Records supplied:

+===+

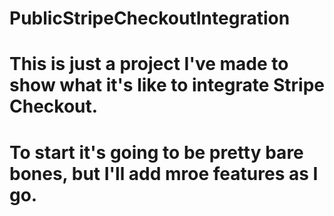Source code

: # PublicStripeCheckoutIntegration

# This is just a project I've made to show what it's like to integrate Stripe Checkout.

# To start it's going to be pretty bare bones, but I'll add mroe features as I go.
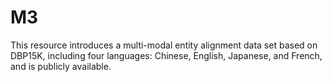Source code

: # M3
This resource introduces a multi-modal entity alignment data set based on DBP15K, including four languages: Chinese, English, Japanese, and French, and is publicly available.
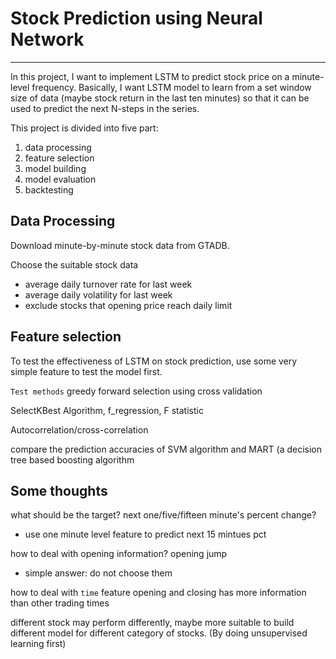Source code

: # Stock Prediction using Neural Network
---
In this project, I want to implement LSTM to predict stock price on a minute-level frequency.
Basically, I want LSTM model to learn from a set window size of data (maybe stock return in the last ten minutes) so that it can be used to predict the next N-steps in the series.

This project is divided into five part:
1. data processing
2. feature selection
3. model building
4. model evaluation
5. backtesting

## Data Processing
Download minute-by-minute stock data from GTADB.

Choose the suitable stock data 
- average daily turnover rate for last week
- average daily volatility for last week
- exclude stocks that opening price reach daily limit


## Feature selection
To test the effectiveness of LSTM on stock prediction, use some very simple feature to test the model first.



`Test methods`
greedy forward selection using cross validation

SelectKBest Algorithm, f_regression, F statistic

Autocorrelation/cross-correlation

compare the prediction accuracies of SVM algorithm and MART (a decision tree based boosting algorithm



## Some thoughts 
what should be the target?
next one/five/fifteen minute's percent change?
- use one minute level feature to predict next 15 mintues pct

how to deal with opening information?
opening jump
- simple answer: do not choose them

how to deal with `time` feature
opening and closing has more information than other trading times

different stock may perform differently, maybe more suitable to build different model for different category of stocks. (By doing unsupervised learning first)
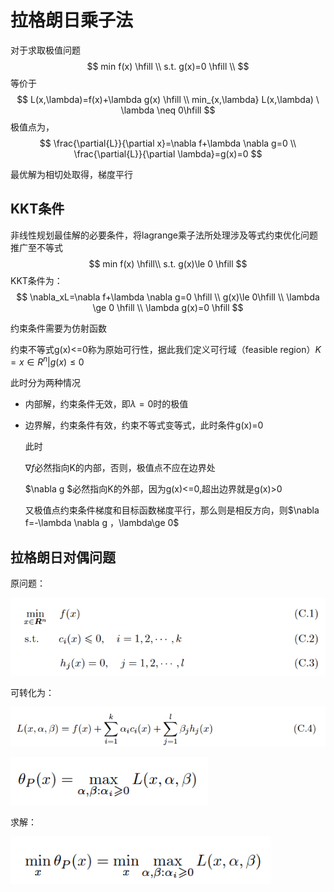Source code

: # 拉格朗日乘子法

对于求取极值问题
$$
min f(x) \hfill \\
s.t. g(x)=0 \hfill \\
$$
等价于
$$
L(x,\lambda)=f(x)+\lambda g(x) \hfill \\
min_{x,\lambda} L(x,\lambda) \ \lambda \neq 0\hfill 
$$
极值点为，
$$
\frac{\partial{L}}{\partial x}=\nabla f+\lambda \nabla g=0 \\
\frac{\partial{L}}{\partial \lambda}=g(x)=0
$$

最优解为相切处取得，梯度平行

## KKT条件

非线性规划最佳解的必要条件，将lagrange乘子法所处理涉及等式约束优化问题推广至不等式
$$
min f(x) \hfill\\
s.t. g(x)\le 0 \hfill
$$
KKT条件为：
$$
\nabla_xL=\nabla f+\lambda \nabla g=0 \hfill \\
g(x)\le 0\hfill \\
\lambda \ge 0 \hfill \\
\lambda g(x)=0 \hfill
$$

约束条件需要为仿射函数

约束不等式g(x)<=0称为原始可行性，据此我们定义可行域（feasible region）$K=x\in R^n|g(x)\leq 0$

此时分为两种情况

- 内部解，约束条件无效，即$\lambda=0$时的极值

- 边界解，约束条件有效，约束不等式变等式，此时条件g(x)=0

  此时
  
  $\nabla f$必然指向K的内部，否则，极值点不应在边界处
  
  $\nabla g $必然指向K的外部，因为g(x)<=0,超出边界就是g(x)>0
  
  又极值点约束条件梯度和目标函数梯度平行，那么则是相反方向，则$\nabla f=-\lambda \nabla g $，$\lambda\ge 0$

## 拉格朗日对偶问题

原问题：

![image-20230316164354312](./%E6%8B%89%E6%A0%BC%E6%9C%97%E6%97%A5%E4%B9%98%E5%AD%90%E6%B3%95.assets/image-20230316164354312.png)

可转化为：

![image-20230316164417005](./%E6%8B%89%E6%A0%BC%E6%9C%97%E6%97%A5%E4%B9%98%E5%AD%90%E6%B3%95.assets/image-20230316164417005.png)

![image-20230316164540809](./%E6%8B%89%E6%A0%BC%E6%9C%97%E6%97%A5%E4%B9%98%E5%AD%90%E6%B3%95.assets/image-20230316164540809.png)

求解：

![image-20230316164509674](./%E6%8B%89%E6%A0%BC%E6%9C%97%E6%97%A5%E4%B9%98%E5%AD%90%E6%B3%95.assets/image-20230316164509674.png)



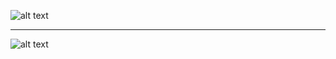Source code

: ![alt text](https://media.discordapp.net/attachments/1062106972398309499/1296792484776513568/Untitled152_20241018121015.png?ex=6713939d&is=6712421d&hm=8ea5945dedb3a93a350be66d7bc98e8271fdf8aae22048ab5994bd6d71bbc8e0&=&format=webp&quality=lossless&width=614&height=614) 
_________________
![alt text](https://i.pinimg.com/originals/cf/0c/0b/cf0c0b4a5959612f02ebc4bd02798ca1.gif)
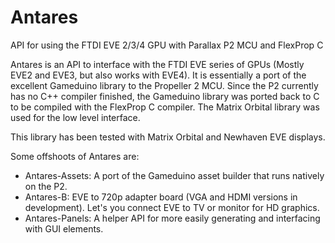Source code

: # Antares
API for using the FTDI EVE 2/3/4 GPU with Parallax P2 MCU and FlexProp C

Antares is an API to interface with the FTDI EVE series of GPUs (Mostly EVE2 and EVE3, but also works with EVE4).
It is essentially a port of the excellent Gameduino library to the Propeller 2 MCU.
Since the P2 currently has no C++ compiler finished, the Gameduino library was ported back to C to be compiled with the FlexProp C compiler.
The Matrix Orbital library was used for the low level interface.

This library has been tested with Matrix Orbital and Newhaven EVE displays.

Some offshoots of Antares are:
- Antares-Assets:  A port of the Gameduino asset builder that runs natively on the P2.
- Antares-B:  EVE to 720p adapter board (VGA and HDMI versions in development).  Let's you connect EVE to TV or monitor for HD graphics.
- Antares-Panels:  A helper API for more easily generating and interfacing with GUI elements.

+===+

What to work on: Above are the records; copy them exactly without the pictures.

Answer to the problem:
Source code

: # PublicStripeCheckoutIntegration

# This is just a project I've made to show what it's like to integrate Stripe Checkout.

# To start it's going to be pretty bare bones, but I'll add mroe features as I go.
Source code

: # M3
This resource introduces a multi-modal entity alignment data set based on DBP15K, including four languages: Chinese, English, Japanese, and French, and is publicly available.
Source code

: # Stock Prediction using Neural Network
---
In this project, I want to implement LSTM to predict stock price on a minute-level frequency.
Basically, I want LSTM model to learn from a set window size of data (maybe stock return in the last ten minutes) so that it can be used to predict the next N-steps in the series.

This project is divided into five part:
1. data processing
2. feature selection
3. model building
4. model evaluation
5. backtesting

## Data Processing
Download minute-by-minute stock data from GTADB.

Choose the suitable stock data 
- average daily turnover rate for last week
- average daily volatility for last week
- exclude stocks that opening price reach daily limit


## Feature selection
To test the effectiveness of LSTM on stock prediction, use some very simple feature to test the model first.



`Test methods`
greedy forward selection using cross validation

SelectKBest Algorithm, f_regression, F statistic

Autocorrelation/cross-correlation

compare the prediction accuracies of SVM algorithm and MART (a decision tree based boosting algorithm



## Some thoughts 
what should be the target?
next one/five/fifteen minute's percent change?
- use one minute level feature to predict next 15 mintues pct

how to deal with opening information?
opening jump
- simple answer: do not choose them

how to deal with `time` feature
opening and closing has more information than other trading times

different stock may perform differently, maybe more suitable to build different model for different category of stocks. (By doing unsupervised learning first)
Source code

: # 拉格朗日乘子法

对于求取极值问题
$$
min f(x) \hfill \\
s.t. g(x)=0 \hfill \\
$$
等价于
$$
L(x,\lambda)=f(x)+\lambda g(x) \hfill \\
min_{x,\lambda} L(x,\lambda) \ \lambda \neq 0\hfill 
$$
极值点为，
$$
\frac{\partial{L}}{\partial x}=\nabla f+\lambda \nabla g=0 \\
\frac{\partial{L}}{\partial \lambda}=g(x)=0
$$

最优解为相切处取得，梯度平行

## KKT条件

非线性规划最佳解的必要条件，将lagrange乘子法所处理涉及等式约束优化问题推广至不等式
$$
min f(x) \hfill\\
s.t. g(x)\le 0 \hfill
$$
KKT条件为：
$$
\nabla_xL=\nabla f+\lambda \nabla g=0 \hfill \\
g(x)\le 0\hfill \\
\lambda \ge 0 \hfill \\
\lambda g(x)=0 \hfill
$$

约束条件需要为仿射函数

约束不等式g(x)<=0称为原始可行性，据此我们定义可行域（feasible region）$K=x\in R^n|g(x)\leq 0$

此时分为两种情况

- 内部解，约束条件无效，即$\lambda=0$时的极值

- 边界解，约束条件有效，约束不等式变等式，此时条件g(x)=0

  此时
  
  $\nabla f$必然指向K的内部，否则，极值点不应在边界处
  
  $\nabla g $必然指向K的外部，因为g(x)<=0,超出边界就是g(x)>0
  
  又极值点约束条件梯度和目标函数梯度平行，那么则是相反方向，则$\nabla f=-\lambda \nabla g $，$\lambda\ge 0$

## 拉格朗日对偶问题

原问题：

![image-20230316164354312](./%E6%8B%89%E6%A0%BC%E6%9C%97%E6%97%A5%E4%B9%98%E5%AD%90%E6%B3%95.assets/image-20230316164354312.png)

可转化为：

![image-20230316164417005](./%E6%8B%89%E6%A0%BC%E6%9C%97%E6%97%A5%E4%B9%98%E5%AD%90%E6%B3%95.assets/image-20230316164417005.png)

![image-20230316164540809](./%E6%8B%89%E6%A0%BC%E6%9C%97%E6%97%A5%E4%B9%98%E5%AD%90%E6%B3%95.assets/image-20230316164540809.png)

求解：

![image-20230316164509674](./%E6%8B%89%E6%A0%BC%E6%9C%97%E6%97%A5%E4%B9%98%E5%AD%90%E6%B3%95.assets/image-20230316164509674.png)



Source code

: ![alt text](https://media.discordapp.net/attachments/1062106972398309499/1296792484776513568/Untitled152_20241018121015.png?ex=6713939d&is=6712421d&hm=8ea5945dedb3a93a350be66d7bc98e8271fdf8aae22048ab5994bd6d71bbc8e0&=&format=webp&quality=lossless&width=614&height=614) 
_________________
![alt text](https://i.pinimg.com/originals/cf/0c/0b/cf0c0b4a5959612f02ebc4bd02798ca1.gif)
Source code

: # Antares
API for using the FTDI EVE 2/3/4 GPU with Parallax P2 MCU and FlexProp C

Antares is an API to interface with the FTDI EVE series of GPUs (Mostly EVE2 and EVE3, but also works with EVE4).
It is essentially a port of the excellent Gameduino library to the Propeller 2 MCU.
Since the P2 currently has no C++ compiler finished, the Gameduino library was ported back to C to be compiled with the FlexProp C compiler.
The Matrix Orbital library was used for the low level interface.

This library has been tested with Matrix Orbital and Newhaven EVE displays.

Some offshoots of Antares are:
- Antares-Assets:  A port of the Gameduino asset builder that runs natively on the P2.
- Antares-B:  EVE to 720p adapter board (VGA and HDMI versions in development).  Let's you connect EVE to TV or monitor for HD graphics.
- Antares-Panels:  A helper API for more easily generating and interfacing with GUI elements.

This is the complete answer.